Bruce Budowle, Federal Bureau of Investigation - “Detection by SOLiD Short-Read Sequencing of Bacilus Anthracis and Tersinia Pestis SNPs for Strain Id
Why do we do this? We've only had one anthrax incident since 2001... but we've been been using bioterrorism for a 2000 years. (several examples given.)
Microbial Forensics. We don't just want knee jerk responses. Essentially the same as any other forensic discipline, again, to reduce risk. This is a very difficult problem. Over 1000 agents known to infect humans: 217 viruses, 538 bacterial species, 307 fungi, 66 parasitic protozoa. Not are all effective, but there are different diagnostic challenges. Laid out on the tree of life.... it's pretty much the whole thing.
Biosynthetic technology. New risks are accruing due to advances in DNA synthesis. Risks are vastly outweighted by benefits of synthesis... bioengineering also plays a role.
Forensic genetic questions:
what is the source?
Is it endemic?
what is the significance?
How confident can you be in results?
Are there alternative explanations?
So, a bit of history on the “Amerantrax” case. VERY complex case, changed the way the government works on this type of case. Different preparations in different envelopes.
Goals and Objectives:
could they reverse engineer the process? To figure out how it was done? No, too complex, didn't happen.
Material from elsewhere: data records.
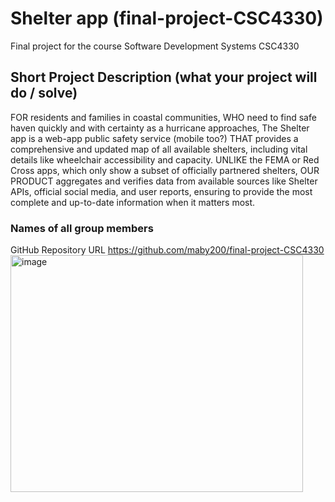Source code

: # Shelter app (final-project-CSC4330)
Final project for the course Software Development Systems CSC4330

## Short Project Description (what your project will do / solve)
FOR residents and families in coastal communities,
WHO need to find safe haven quickly and with certainty as a hurricane approaches,
The Shelter app is a web-app public safety service (mobile too?)
THAT provides a comprehensive and updated map of all available shelters, including vital details like wheelchair accessibility and capacity.
UNLIKE the FEMA or Red Cross apps, which only show a subset of officially partnered shelters,
OUR PRODUCT aggregates and verifies data from available sources like Shelter APIs, official social media, and user reports, ensuring to provide the most complete and up-to-date information when it matters most.


### Names of all group members


GitHub Repository URL
https://github.com/maby200/final-project-CSC4330
<img width="468" height="379" alt="image" src="https://github.com/user-attachments/assets/208ea9be-988c-4b44-b4e8-66dce86b1b2d" />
First sequencing – did a 15 locus 4-colour genotyping system. Was not a validated process – but helped identify strain. That helped narrow down the origin of the strain. Some came from texas, but it was more likely to have come from a lab than to come from the woods.
Identifying informative SNPs. Don't need to know the evolution – just the signature. That can be then used for diagnostics. Whole genome sequencing for genotyping was a great use. Back in 2001, most of this WGS wasn't possible. They had a great deal from Tigr – only $125,000 to sequence the genome. From the florida isolate : took 2 weeks, found out interesting details about copy number of plasmids. The major cost was then to validate and understand what was happening.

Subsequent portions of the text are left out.